Yeryüzünün belli başlı bölgelerindeki bu öbekleşmeler giderek millet ve ırk dediğimiz oluşumları meydana getirmiştir. Bu öbekleşmelerin “millet” hatta “ırk” haline gelebilmesi topluluğun bir “gen havuzu” oluşturabilmiş ve bunu “muhafaza” edebilmiş olması ile doğru orantılı olmuştur. “Ben” ve “biz” idrakinin membaı millete ait bu gen havuzudur. İnsan toplulukları sürekli aynı coğrafi bölgede yaşamaktan, aynı dil ve kültür ortamını paylaşmaktan ve birbirleriyle evlenmelerinden kaynaklanan benzeşmeler yaşamışlardır.
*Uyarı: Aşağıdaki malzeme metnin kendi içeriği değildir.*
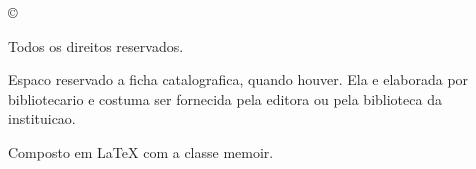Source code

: %

\thispagestyle{empty}
\begin{SingleSpace}
  \vspace*{\fill}
  \noindent
  \copyright{} \lkYear{} \lkAuthor

  \vspace{0.5em}
  \noindent
  Todos os direitos reservados.

  \lkIfPublisher{
    \vspace{1em}
    \noindent
    \lkPublisher
  }{}


  \vspace{1em}
  \noindent
  {\footnotesize
    Espaco reservado a ficha catalografica, quando houver. Ela e
    elaborada por bibliotecario e costuma ser fornecida pela editora ou
    pela biblioteca da instituicao.
  }

  \vspace{2em}
  \noindent
  {\footnotesize Composto em \LaTeX{} com a classe memoir.}
\end{SingleSpace}
\cleardoublepage
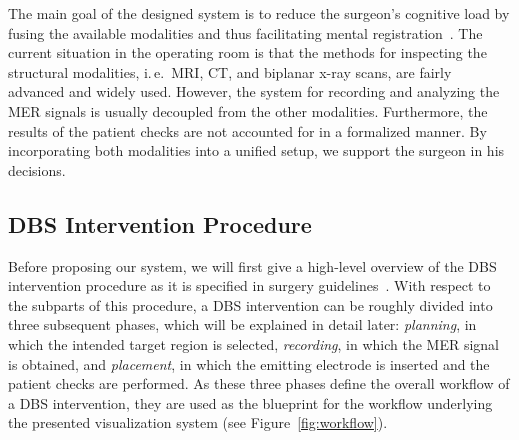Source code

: \documentclass{vgtc}                          %
\begin{document}
The main goal of the designed system is to reduce the surgeon's cognitive load by fusing the available modalities and thus facilitating mental registration~\cite{Tory1998}. The current situation in the operating room is that the methods for inspecting the structural modalities, i.\,e.~MRI, CT, and biplanar x-ray scans, are fairly advanced and widely used. However, the system for recording and analyzing the MER signals is usually decoupled from the other modalities. Furthermore, the results of the patient checks are not accounted for in a formalized manner. By incorporating both modalities into a unified setup, we support the surgeon in his decisions.

\subsection{DBS Intervention Procedure}\label{sec:overview:procedure}
Before proposing our system, we will first give a high-level overview of the DBS intervention procedure as it is specified in surgery guidelines~\cite{Hemm2010}. With respect to the subparts of this procedure, a DBS intervention can be roughly divided into three subsequent phases, which will be explained in detail later: \emph{planning}, in which the intended target region is selected, \emph{recording}, in which the MER signal is obtained, and \emph{placement}, in which the emitting electrode is inserted and the patient checks are performed. As these three phases define the overall workflow of a DBS intervention, they are used as the blueprint for the workflow underlying the presented visualization system (see Figure~\ref{fig:workflow}).
\end{document}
Biyolojik, coğrafi, kültürel gen yoğunlaşmaları sonucu meydana gelen bu benzeşmeler zamanla aynı isimle anılmalarına neden olmuş ve milletler ve ırklar meydana gelmiştir. Millet ve ırk isimleri genellikle sonradan ortaya çıkmıştır. Yoksa hiçbir millet ve ırk doğuştan beyaz, siyah, sarı veya Türk, Çin, Arap, Yunan vs. olarak yaratılmış değildir. Bütün bunlar coğrafi, kültürel (dil, din, siyaset, görenek) ve genetik yoğunlaşmanın sonucu zaman içinde şekillenmiştir.
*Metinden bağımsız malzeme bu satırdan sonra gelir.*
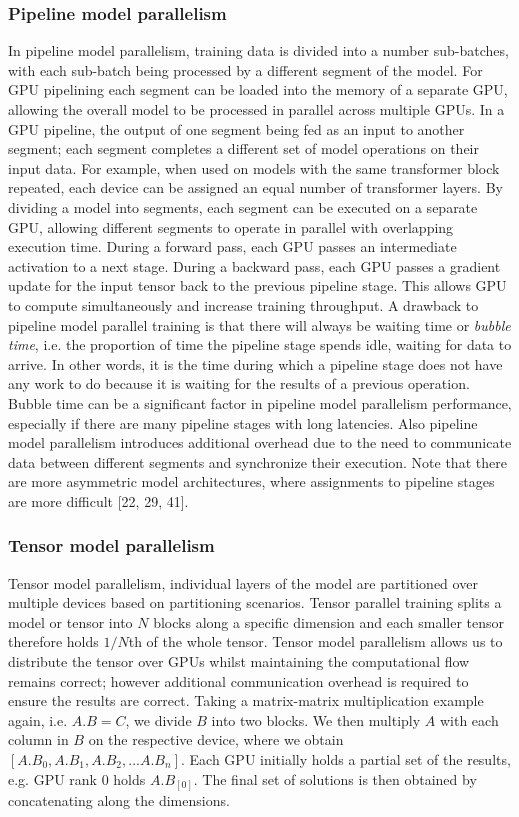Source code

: \documentclass[10pt]{article}[draft]
\begin{document}
\subsubsection{Pipeline model parallelism}
In pipeline model parallelism,  training data is divided into a number sub-batches, with each sub-batch being processed by a different segment of the model. For GPU pipelining each segment can be loaded into the memory of a separate GPU, allowing the overall model to be processed in parallel across multiple GPUs. In a GPU pipeline, the output of one segment being fed as an input to another segment; each segment completes a different set of model operations on their input data. For example, when used on models with the same transformer block repeated, each device can be assigned an equal number of transformer layers. By dividing a model into segments, each segment can be executed on a separate GPU, allowing  different segments to operate in parallel with overlapping execution time. During a forward pass, each GPU passes an intermediate activation to a next stage. During a backward pass, each GPU passes a gradient update for the input tensor back to the previous pipeline stage. This allows GPU to compute simultaneously and increase training throughput.  A drawback to  pipeline model parallel training is that there will always be waiting time or \emph{bubble time}, i.e. the proportion of time the pipeline stage spends idle, waiting for data to arrive. In other words, it is the time during which a pipeline stage does not have any work to do because it is waiting for the results of a previous operation. Bubble time can be a significant factor in pipeline model parallelism performance, especially if there are many pipeline stages with long latencies. Also pipeline model parallelism introduces additional overhead due to the need to communicate data between different segments and synchronize their execution.  Note that there are more asymmetric model architectures, where assignments to pipeline stages are more difficult  [22, 29, 41]. 

\subsubsection{Tensor model parallelism}
Tensor model parallelism, individual layers of the model are partitioned over multiple devices based on partitioning scenarios. Tensor parallel training splits a model or tensor into $N$ blocks along a specific dimension and each smaller tensor therefore holds $1/N$th of the whole tensor.  Tensor model parallelism allows us to distribute the tensor over GPUs whilst maintaining  the computational flow remains correct; however additional communication overhead is required to ensure the results are correct. Taking a matrix-matrix multiplication example again, i.e. $A.B=C$, we divide $B$ into two blocks. We then multiply $A$ with each column in $B$ on the respective device, where we obtain $[A.B_0, A.B_1, A.B_2, ... A.B_n]$. Each GPU initially holds a partial set of the results, e.g. GPU rank 0 holds ${A.B_{[0]}}$. The final set of solutions is then obtained by concatenating along the dimensions.
\end{document}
İnsan toplulukları zamanla aşiretleşme,  kabileleşme, ırklaşma, milletleşme, devletleşme ve giderek imparatorluk aşamaları geçirmiştir. Bu noktada topluluk içinde bir tür “asabiyet” yaratarak yükselen bir gurup diğerleri üzerinde egemenlik kurmuş, oluşmakta olan milletleşme sürecine kendi ismini vermiştir. Örneğin sarı ırmak havzasındaki topluluklara egemen olan “Che-in” hanedanının ismi giderek Çin haline gelmiş ve o bölgede yaşayan insanlara Çinli denmiştir. Keza Orhun ırmağı etrafındaki topluluklar zamanla “Hun” adıyla birleşmiş, ilk kez “Göktürk” resmi devlet ismi olarak kullanılmış ve o bölgedeki insanlara “Türk” denilmiştir. İran ismi de Aryailer anlamına gelmekte olup, bölgeye Hazar denizi civarından inen Aryailerin Pers kolu zamanla “Farslar” şeklinde telaffuz edilmeye başlanmış ve İran milleti oluşmuştur. Bu şekilde örnekleri çoğaltmak mümkündür. Görülüyor ki milletleşme ve devletleşme sürecinde İbni Haldun’un tabiriyle “asabiyet” yaratan belirleyici olmakta, sürece adını vermektedir.

 

Milletler Misyonu ve Vizyonu

Aşağıdan yukarıya antropolojik okuma ile yukarıdan aşağıya teolojik okuma aslında bir aynı şeydir. Aşağıdan yukarıya antropolojik okuma insan gözüyle olayın anlatımı iken, yukarıdan aşağıya teolojik okuma Allah gözüyle olayın anlatımıdır. Oysa olay aynı olay olup, tek bir oluştur.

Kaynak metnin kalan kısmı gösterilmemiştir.